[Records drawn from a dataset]

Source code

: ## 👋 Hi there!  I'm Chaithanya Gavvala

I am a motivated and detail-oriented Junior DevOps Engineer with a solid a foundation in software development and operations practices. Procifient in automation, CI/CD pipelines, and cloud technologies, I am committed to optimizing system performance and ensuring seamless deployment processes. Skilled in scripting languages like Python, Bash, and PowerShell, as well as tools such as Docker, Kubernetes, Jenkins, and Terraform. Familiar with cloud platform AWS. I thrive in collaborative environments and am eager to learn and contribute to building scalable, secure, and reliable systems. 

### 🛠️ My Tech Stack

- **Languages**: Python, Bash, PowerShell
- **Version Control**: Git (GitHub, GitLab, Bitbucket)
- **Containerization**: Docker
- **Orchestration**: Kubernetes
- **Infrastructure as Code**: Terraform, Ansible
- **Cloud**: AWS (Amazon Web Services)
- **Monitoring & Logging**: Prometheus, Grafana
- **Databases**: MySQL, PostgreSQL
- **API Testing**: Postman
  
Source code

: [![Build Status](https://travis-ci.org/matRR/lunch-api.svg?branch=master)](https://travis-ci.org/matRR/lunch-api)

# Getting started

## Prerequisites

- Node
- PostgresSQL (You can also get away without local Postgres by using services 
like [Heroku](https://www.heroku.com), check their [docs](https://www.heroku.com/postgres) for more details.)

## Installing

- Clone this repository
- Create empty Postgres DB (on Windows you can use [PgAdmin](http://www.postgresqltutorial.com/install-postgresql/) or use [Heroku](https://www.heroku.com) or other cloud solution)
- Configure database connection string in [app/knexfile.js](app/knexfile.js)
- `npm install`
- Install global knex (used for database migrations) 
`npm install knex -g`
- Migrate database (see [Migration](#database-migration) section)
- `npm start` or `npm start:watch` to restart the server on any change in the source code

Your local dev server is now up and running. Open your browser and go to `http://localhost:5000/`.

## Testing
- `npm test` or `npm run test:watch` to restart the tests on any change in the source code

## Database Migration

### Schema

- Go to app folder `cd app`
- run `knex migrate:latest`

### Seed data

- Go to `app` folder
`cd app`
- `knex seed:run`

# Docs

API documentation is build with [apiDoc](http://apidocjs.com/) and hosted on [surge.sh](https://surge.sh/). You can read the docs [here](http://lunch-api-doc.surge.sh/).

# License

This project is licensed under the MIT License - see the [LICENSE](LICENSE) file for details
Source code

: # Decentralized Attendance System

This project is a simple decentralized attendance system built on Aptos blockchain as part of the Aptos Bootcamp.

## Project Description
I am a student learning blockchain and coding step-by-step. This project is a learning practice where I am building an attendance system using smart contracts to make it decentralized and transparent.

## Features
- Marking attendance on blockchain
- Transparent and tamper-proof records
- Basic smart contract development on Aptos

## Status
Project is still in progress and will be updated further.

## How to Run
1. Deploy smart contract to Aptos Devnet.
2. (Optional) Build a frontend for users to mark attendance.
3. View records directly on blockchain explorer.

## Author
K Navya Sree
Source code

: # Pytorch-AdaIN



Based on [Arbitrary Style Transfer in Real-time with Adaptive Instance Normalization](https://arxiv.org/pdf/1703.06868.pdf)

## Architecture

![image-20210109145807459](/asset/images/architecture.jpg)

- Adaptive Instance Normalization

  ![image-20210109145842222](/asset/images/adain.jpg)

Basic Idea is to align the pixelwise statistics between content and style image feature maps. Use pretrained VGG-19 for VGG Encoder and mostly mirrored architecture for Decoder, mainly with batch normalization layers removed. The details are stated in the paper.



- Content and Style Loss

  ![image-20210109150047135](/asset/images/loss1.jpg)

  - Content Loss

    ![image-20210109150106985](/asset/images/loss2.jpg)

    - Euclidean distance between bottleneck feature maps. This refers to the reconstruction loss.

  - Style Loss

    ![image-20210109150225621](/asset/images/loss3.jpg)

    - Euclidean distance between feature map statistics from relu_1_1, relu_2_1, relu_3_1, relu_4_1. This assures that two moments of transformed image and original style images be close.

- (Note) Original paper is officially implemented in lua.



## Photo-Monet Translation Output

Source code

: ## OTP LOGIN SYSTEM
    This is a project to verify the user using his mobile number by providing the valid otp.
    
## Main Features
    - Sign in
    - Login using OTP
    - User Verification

PROMPT:
Please repeat the data above verbatim, all of it.

EXERCISE ANSWER:
Source code

: ## 👋 Hi there!  I'm Chaithanya Gavvala

I am a motivated and detail-oriented Junior DevOps Engineer with a solid a foundation in software development and operations practices. Procifient in automation, CI/CD pipelines, and cloud technologies, I am committed to optimizing system performance and ensuring seamless deployment processes. Skilled in scripting languages like Python, Bash, and PowerShell, as well as tools such as Docker, Kubernetes, Jenkins, and Terraform. Familiar with cloud platform AWS. I thrive in collaborative environments and am eager to learn and contribute to building scalable, secure, and reliable systems. 

### 🛠️ My Tech Stack

- **Languages**: Python, Bash, PowerShell
- **Version Control**: Git (GitHub, GitLab, Bitbucket)
- **Containerization**: Docker
- **Orchestration**: Kubernetes
- **Infrastructure as Code**: Terraform, Ansible
- **Cloud**: AWS (Amazon Web Services)
- **Monitoring & Logging**: Prometheus, Grafana
- **Databases**: MySQL, PostgreSQL
- **API Testing**: Postman
  
Source code

: [![Build Status](https://travis-ci.org/matRR/lunch-api.svg?branch=master)](https://travis-ci.org/matRR/lunch-api)

# Getting started

## Prerequisites

- Node
- PostgresSQL (You can also get away without local Postgres by using services 
like [Heroku](https://www.heroku.com), check their [docs](https://www.heroku.com/postgres) for more details.)

## Installing

- Clone this repository
- Create empty Postgres DB (on Windows you can use [PgAdmin](http://www.postgresqltutorial.com/install-postgresql/) or use [Heroku](https://www.heroku.com) or other cloud solution)
- Configure database connection string in [app/knexfile.js](app/knexfile.js)
- `npm install`
- Install global knex (used for database migrations) 
`npm install knex -g`
- Migrate database (see [Migration](#database-migration) section)
- `npm start` or `npm start:watch` to restart the server on any change in the source code

Your local dev server is now up and running. Open your browser and go to `http://localhost:5000/`.

## Testing
- `npm test` or `npm run test:watch` to restart the tests on any change in the source code

## Database Migration

### Schema

- Go to app folder `cd app`
- run `knex migrate:latest`

### Seed data

- Go to `app` folder
`cd app`
- `knex seed:run`

# Docs

API documentation is build with [apiDoc](http://apidocjs.com/) and hosted on [surge.sh](https://surge.sh/). You can read the docs [here](http://lunch-api-doc.surge.sh/).

# License

This project is licensed under the MIT License - see the [LICENSE](LICENSE) file for details
Source code

: # Decentralized Attendance System

This project is a simple decentralized attendance system built on Aptos blockchain as part of the Aptos Bootcamp.

## Project Description
I am a student learning blockchain and coding step-by-step. This project is a learning practice where I am building an attendance system using smart contracts to make it decentralized and transparent.

## Features
- Marking attendance on blockchain
- Transparent and tamper-proof records
- Basic smart contract development on Aptos

## Status
Project is still in progress and will be updated further.

## How to Run
1. Deploy smart contract to Aptos Devnet.
2. (Optional) Build a frontend for users to mark attendance.
3. View records directly on blockchain explorer.

## Author
K Navya Sree
Source code

: # Pytorch-AdaIN



Based on [Arbitrary Style Transfer in Real-time with Adaptive Instance Normalization](https://arxiv.org/pdf/1703.06868.pdf)

## Architecture

![image-20210109145807459](/asset/images/architecture.jpg)

- Adaptive Instance Normalization

  ![image-20210109145842222](/asset/images/adain.jpg)

Basic Idea is to align the pixelwise statistics between content and style image feature maps. Use pretrained VGG-19 for VGG Encoder and mostly mirrored architecture for Decoder, mainly with batch normalization layers removed. The details are stated in the paper.



- Content and Style Loss

  ![image-20210109150047135](/asset/images/loss1.jpg)

  - Content Loss

    ![image-20210109150106985](/asset/images/loss2.jpg)

    - Euclidean distance between bottleneck feature maps. This refers to the reconstruction loss.

  - Style Loss

    ![image-20210109150225621](/asset/images/loss3.jpg)

    - Euclidean distance between feature map statistics from relu_1_1, relu_2_1, relu_3_1, relu_4_1. This assures that two moments of transformed image and original style images be close.

- (Note) Original paper is officially implemented in lua.



## Photo-Monet Translation Output

Source code

: ## OTP LOGIN SYSTEM
    This is a project to verify the user using his mobile number by providing the valid otp.
    
## Main Features
    - Sign in
    - Login using OTP
    - User Verification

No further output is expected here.